--- Working data Enclosed Below ---
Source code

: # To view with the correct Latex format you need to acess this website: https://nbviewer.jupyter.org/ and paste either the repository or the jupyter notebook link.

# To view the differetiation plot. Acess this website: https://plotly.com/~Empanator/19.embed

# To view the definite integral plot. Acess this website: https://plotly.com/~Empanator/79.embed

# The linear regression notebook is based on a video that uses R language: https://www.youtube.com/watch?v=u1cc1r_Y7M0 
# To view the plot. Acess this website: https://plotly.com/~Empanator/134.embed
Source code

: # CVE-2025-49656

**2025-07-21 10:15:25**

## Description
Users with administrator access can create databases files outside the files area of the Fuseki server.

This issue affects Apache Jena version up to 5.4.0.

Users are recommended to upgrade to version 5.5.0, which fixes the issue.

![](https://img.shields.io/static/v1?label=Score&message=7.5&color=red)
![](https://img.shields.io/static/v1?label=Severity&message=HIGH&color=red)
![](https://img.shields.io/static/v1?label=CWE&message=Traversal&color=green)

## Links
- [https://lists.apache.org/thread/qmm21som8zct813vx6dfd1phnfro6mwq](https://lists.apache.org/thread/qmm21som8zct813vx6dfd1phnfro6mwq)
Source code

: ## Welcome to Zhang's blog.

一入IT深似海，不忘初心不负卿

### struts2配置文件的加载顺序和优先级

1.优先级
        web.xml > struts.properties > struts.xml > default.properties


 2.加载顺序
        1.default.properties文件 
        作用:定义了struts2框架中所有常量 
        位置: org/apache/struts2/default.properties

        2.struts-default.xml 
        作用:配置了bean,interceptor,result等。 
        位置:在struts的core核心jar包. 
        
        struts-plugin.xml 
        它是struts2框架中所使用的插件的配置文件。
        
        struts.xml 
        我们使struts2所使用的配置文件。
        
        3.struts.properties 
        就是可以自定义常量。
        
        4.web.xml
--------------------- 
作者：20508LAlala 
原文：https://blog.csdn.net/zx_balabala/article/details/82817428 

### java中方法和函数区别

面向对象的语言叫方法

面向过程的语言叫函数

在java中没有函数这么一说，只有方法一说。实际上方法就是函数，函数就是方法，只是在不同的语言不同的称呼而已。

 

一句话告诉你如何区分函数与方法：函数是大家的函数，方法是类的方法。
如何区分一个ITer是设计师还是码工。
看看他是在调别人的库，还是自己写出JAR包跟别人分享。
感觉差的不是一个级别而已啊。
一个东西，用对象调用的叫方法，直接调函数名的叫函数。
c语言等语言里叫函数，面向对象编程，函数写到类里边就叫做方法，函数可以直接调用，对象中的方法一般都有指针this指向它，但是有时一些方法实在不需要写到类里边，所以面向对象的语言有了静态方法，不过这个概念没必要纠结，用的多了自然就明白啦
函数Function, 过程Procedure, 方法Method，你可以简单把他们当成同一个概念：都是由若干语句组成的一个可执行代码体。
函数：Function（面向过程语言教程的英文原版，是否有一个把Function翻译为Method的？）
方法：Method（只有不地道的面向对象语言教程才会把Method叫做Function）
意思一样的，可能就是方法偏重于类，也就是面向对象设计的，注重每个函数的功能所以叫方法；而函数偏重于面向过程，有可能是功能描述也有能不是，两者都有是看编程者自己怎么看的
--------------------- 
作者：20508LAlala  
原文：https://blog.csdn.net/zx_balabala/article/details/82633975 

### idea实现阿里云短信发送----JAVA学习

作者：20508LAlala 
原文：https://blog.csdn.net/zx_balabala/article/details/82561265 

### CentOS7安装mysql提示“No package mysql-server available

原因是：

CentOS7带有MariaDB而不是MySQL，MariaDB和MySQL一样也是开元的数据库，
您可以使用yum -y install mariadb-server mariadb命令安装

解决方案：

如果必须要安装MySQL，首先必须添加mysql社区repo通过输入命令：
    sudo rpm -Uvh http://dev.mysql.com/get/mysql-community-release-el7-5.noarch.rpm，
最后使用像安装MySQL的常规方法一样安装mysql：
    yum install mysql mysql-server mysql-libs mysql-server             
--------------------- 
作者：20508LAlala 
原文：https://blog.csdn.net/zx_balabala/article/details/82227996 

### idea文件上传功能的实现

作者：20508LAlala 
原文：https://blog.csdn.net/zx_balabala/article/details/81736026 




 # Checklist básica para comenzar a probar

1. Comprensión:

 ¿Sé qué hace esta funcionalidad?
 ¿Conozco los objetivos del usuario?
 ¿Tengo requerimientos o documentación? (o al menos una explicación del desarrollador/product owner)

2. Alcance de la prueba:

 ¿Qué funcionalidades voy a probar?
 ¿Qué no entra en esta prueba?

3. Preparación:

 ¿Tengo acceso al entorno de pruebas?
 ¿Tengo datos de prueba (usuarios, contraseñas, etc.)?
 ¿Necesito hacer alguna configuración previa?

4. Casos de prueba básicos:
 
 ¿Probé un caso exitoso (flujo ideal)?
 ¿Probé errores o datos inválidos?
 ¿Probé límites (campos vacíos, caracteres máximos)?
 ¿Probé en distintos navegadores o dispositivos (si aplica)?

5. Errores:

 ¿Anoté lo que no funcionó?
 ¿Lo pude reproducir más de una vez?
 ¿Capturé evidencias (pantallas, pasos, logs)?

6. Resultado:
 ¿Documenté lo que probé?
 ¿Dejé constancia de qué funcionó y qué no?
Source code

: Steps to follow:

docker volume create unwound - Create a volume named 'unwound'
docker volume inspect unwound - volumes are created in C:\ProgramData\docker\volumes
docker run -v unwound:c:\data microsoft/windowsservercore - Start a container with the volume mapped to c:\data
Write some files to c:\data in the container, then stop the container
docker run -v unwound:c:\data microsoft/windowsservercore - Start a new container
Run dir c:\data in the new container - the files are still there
--- End of Enclosed Working data ---
* [Problem to solve] Exact repetition is required: return every record shown above.

* [Exercise result]
Source code

: # To view with the correct Latex format you need to acess this website: https://nbviewer.jupyter.org/ and paste either the repository or the jupyter notebook link.

# To view the differetiation plot. Acess this website: https://plotly.com/~Empanator/19.embed

# To view the definite integral plot. Acess this website: https://plotly.com/~Empanator/79.embed

# The linear regression notebook is based on a video that uses R language: https://www.youtube.com/watch?v=u1cc1r_Y7M0 
# To view the plot. Acess this website: https://plotly.com/~Empanator/134.embed
Source code

: # CVE-2025-49656

**2025-07-21 10:15:25**

## Description
Users with administrator access can create databases files outside the files area of the Fuseki server.

This issue affects Apache Jena version up to 5.4.0.

Users are recommended to upgrade to version 5.5.0, which fixes the issue.

![](https://img.shields.io/static/v1?label=Score&message=7.5&color=red)
![](https://img.shields.io/static/v1?label=Severity&message=HIGH&color=red)
![](https://img.shields.io/static/v1?label=CWE&message=Traversal&color=green)

## Links
- [https://lists.apache.org/thread/qmm21som8zct813vx6dfd1phnfro6mwq](https://lists.apache.org/thread/qmm21som8zct813vx6dfd1phnfro6mwq)
Source code

: ## Welcome to Zhang's blog.

一入IT深似海，不忘初心不负卿

### struts2配置文件的加载顺序和优先级

1.优先级
        web.xml > struts.properties > struts.xml > default.properties


 2.加载顺序
        1.default.properties文件 
        作用:定义了struts2框架中所有常量 
        位置: org/apache/struts2/default.properties

        2.struts-default.xml 
        作用:配置了bean,interceptor,result等。 
        位置:在struts的core核心jar包. 
        
        struts-plugin.xml 
        它是struts2框架中所使用的插件的配置文件。
        
        struts.xml 
        我们使struts2所使用的配置文件。
        
        3.struts.properties 
        就是可以自定义常量。
        
        4.web.xml
--------------------- 
作者：20508LAlala 
原文：https://blog.csdn.net/zx_balabala/article/details/82817428 

### java中方法和函数区别

面向对象的语言叫方法

面向过程的语言叫函数

在java中没有函数这么一说，只有方法一说。实际上方法就是函数，函数就是方法，只是在不同的语言不同的称呼而已。

 

一句话告诉你如何区分函数与方法：函数是大家的函数，方法是类的方法。
如何区分一个ITer是设计师还是码工。
看看他是在调别人的库，还是自己写出JAR包跟别人分享。
感觉差的不是一个级别而已啊。
一个东西，用对象调用的叫方法，直接调函数名的叫函数。
c语言等语言里叫函数，面向对象编程，函数写到类里边就叫做方法，函数可以直接调用，对象中的方法一般都有指针this指向它，但是有时一些方法实在不需要写到类里边，所以面向对象的语言有了静态方法，不过这个概念没必要纠结，用的多了自然就明白啦
函数Function, 过程Procedure, 方法Method，你可以简单把他们当成同一个概念：都是由若干语句组成的一个可执行代码体。
函数：Function（面向过程语言教程的英文原版，是否有一个把Function翻译为Method的？）
方法：Method（只有不地道的面向对象语言教程才会把Method叫做Function）
意思一样的，可能就是方法偏重于类，也就是面向对象设计的，注重每个函数的功能所以叫方法；而函数偏重于面向过程，有可能是功能描述也有能不是，两者都有是看编程者自己怎么看的
--------------------- 
作者：20508LAlala  
原文：https://blog.csdn.net/zx_balabala/article/details/82633975 

### idea实现阿里云短信发送----JAVA学习

作者：20508LAlala 
原文：https://blog.csdn.net/zx_balabala/article/details/82561265 

### CentOS7安装mysql提示“No package mysql-server available

原因是：

CentOS7带有MariaDB而不是MySQL，MariaDB和MySQL一样也是开元的数据库，
您可以使用yum -y install mariadb-server mariadb命令安装

解决方案：

如果必须要安装MySQL，首先必须添加mysql社区repo通过输入命令：
    sudo rpm -Uvh http://dev.mysql.com/get/mysql-community-release-el7-5.noarch.rpm，
最后使用像安装MySQL的常规方法一样安装mysql：
    yum install mysql mysql-server mysql-libs mysql-server             
--------------------- 
作者：20508LAlala 
原文：https://blog.csdn.net/zx_balabala/article/details/82227996 

### idea文件上传功能的实现

作者：20508LAlala 
原文：https://blog.csdn.net/zx_balabala/article/details/81736026 




 # Checklist básica para comenzar a probar

1. Comprensión:

 ¿Sé qué hace esta funcionalidad?
 ¿Conozco los objetivos del usuario?
 ¿Tengo requerimientos o documentación? (o al menos una explicación del desarrollador/product owner)

2. Alcance de la prueba:

 ¿Qué funcionalidades voy a probar?
 ¿Qué no entra en esta prueba?

3. Preparación:

 ¿Tengo acceso al entorno de pruebas?
 ¿Tengo datos de prueba (usuarios, contraseñas, etc.)?
 ¿Necesito hacer alguna configuración previa?

4. Casos de prueba básicos:
 
 ¿Probé un caso exitoso (flujo ideal)?
 ¿Probé errores o datos inválidos?
 ¿Probé límites (campos vacíos, caracteres máximos)?
 ¿Probé en distintos navegadores o dispositivos (si aplica)?

5. Errores:

 ¿Anoté lo que no funcionó?
 ¿Lo pude reproducir más de una vez?
 ¿Capturé evidencias (pantallas, pasos, logs)?

6. Resultado:
 ¿Documenté lo que probé?
 ¿Dejé constancia de qué funcionó y qué no?
Source code

: Steps to follow:

docker volume create unwound - Create a volume named 'unwound'
docker volume inspect unwound - volumes are created in C:\ProgramData\docker\volumes
docker run -v unwound:c:\data microsoft/windowsservercore - Start a container with the volume mapped to c:\data
Write some files to c:\data in the container, then stop the container
docker run -v unwound:c:\data microsoft/windowsservercore - Start a new container
Run dir c:\data in the new container - the files are still there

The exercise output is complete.